Abel cradled her in his arms, sitting on the damp ground amongst the tombstones. She reached for the stars, her arms white as alabaster, her fingers like claws against the night sky, beneath the light of the full moon and a million stars. Abel pulled her funeral clothes from her and lay her naked on a tomb. And, naked too, he climbed on top of her. She bit and scratched him as he thrust at her like an animal, the moon illuminating their pale, writhing bodies.
She had not known she was once Steffanie. Neither had she remembered she once had a husband and a son. It was a mystery to her when Abel took her to the grave next to hers and looked almost sadly up on it.
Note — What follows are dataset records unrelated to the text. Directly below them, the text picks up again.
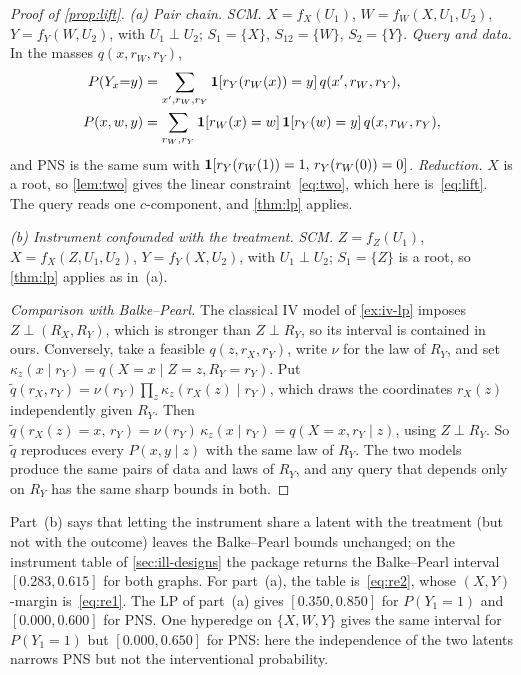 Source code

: \begin{proof}[Proof of \cref{prop:lift}]
\emph{(a) Pair chain.}
\textit{SCM.} $X=f_X(U_1)$, $W=f_W(X,U_1,U_2)$, $Y=f_Y(W,U_2)$, with
$U_1\perp U_2$; $S_1=\{X\}$, $S_{12}=\{W\}$, $S_2=\{Y\}$.
\textit{Query and data.} In the masses $q(x,r_W,r_Y)$,
\begin{align*}
P(Y_x{=}y)&=\sum_{x',r_W,r_Y}\mathbf{1}[r_Y(r_W(x))=y]\,q(x',r_W,r_Y),\\
P(x,w,y)&=\sum_{r_W,r_Y}\mathbf{1}[r_W(x)=w]\,\mathbf{1}[r_Y(w)=y]\,q(x,r_W,r_Y),
\end{align*}
and PNS is the same sum with $\mathbf{1}[r_Y(r_W(1))=1,\,r_Y(r_W(0))=0]$.
\textit{Reduction.} $X$ is a root, so \cref{lem:two} gives the linear
constraint~\eqref{eq:two}, which here is~\eqref{eq:lift}. The query reads one
$c$-component, and \cref{thm:lp} applies.

\emph{(b) Instrument confounded with the treatment.}
\textit{SCM.} $Z=f_Z(U_1)$, $X=f_X(Z,U_1,U_2)$, $Y=f_Y(X,U_2)$, with
$U_1\perp U_2$; $S_1=\{Z\}$ is a root, so \cref{thm:lp} applies as in~(a).

\textit{Comparison with Balke--Pearl.} The classical IV model of
\cref{ex:iv-lp} imposes $Z\perp(R_X,R_Y)$, which is stronger than
$Z\perp R_Y$, so its interval is contained in ours. Conversely, take a
feasible $q(z,r_X,r_Y)$, write $\nu$ for the law of $R_Y$, and set
$\kappa_z(x\mid r_Y)=q(X{=}x\mid Z{=}z,R_Y{=}r_Y)$. Put
$\tilde q(r_X,r_Y)=\nu(r_Y)\prod_z\kappa_z(r_X(z)\mid r_Y)$, which draws the
coordinates $r_X(z)$ independently given $R_Y$. Then
$\tilde q(r_X(z){=}x,\,r_Y)=\nu(r_Y)\,\kappa_z(x\mid r_Y)=q(X{=}x,r_Y\mid z)$,
using $Z\perp R_Y$. So $\tilde q$ reproduces every $P(x,y\mid z)$ with the same law
of $R_Y$. The two models produce the same pairs of data and laws of $R_Y$, and
any query that depends only on $R_Y$ has the same sharp bounds in both.
\end{proof}

Part~(b) says that letting the instrument share a latent with the
treatment (but not with the outcome) leaves the Balke--Pearl bounds
unchanged; on the instrument table of \cref{sec:ill-designs} the package
returns the Balke--Pearl interval $[0.283,0.615]$ for both graphs. For
part~(a), the table is~\eqref{eq:re2}, whose $(X,Y)$-margin is~\eqref{eq:re1}. The LP of part~(a)
gives $[0.350,0.850]$ for $P(Y_1{=}1)$ and $[0.000,0.600]$ for PNS. One
hyperedge on $\{X,W,Y\}$ gives the same interval for $P(Y_1{=}1)$ but
$[0.000,0.650]$ for PNS: here the independence of the two latents narrows
PNS but not the interventional probability.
He was too young to turn. The night could not claim him, but at least he shall have peace.
She remembered nothing of her old life.
But the last few days the memories had been rushing back. Images and sounds, snatches of conversations, all piling on top of one another in fragments. She remembered she once had a son, and a husband, Joe Coffin.
She remembered a wedding, with only her and Coffin and the registrar in attendance. And she remembered giving birth to her son, the pain and the blood, and the fear that everything was changing, that nothing would ever be the same.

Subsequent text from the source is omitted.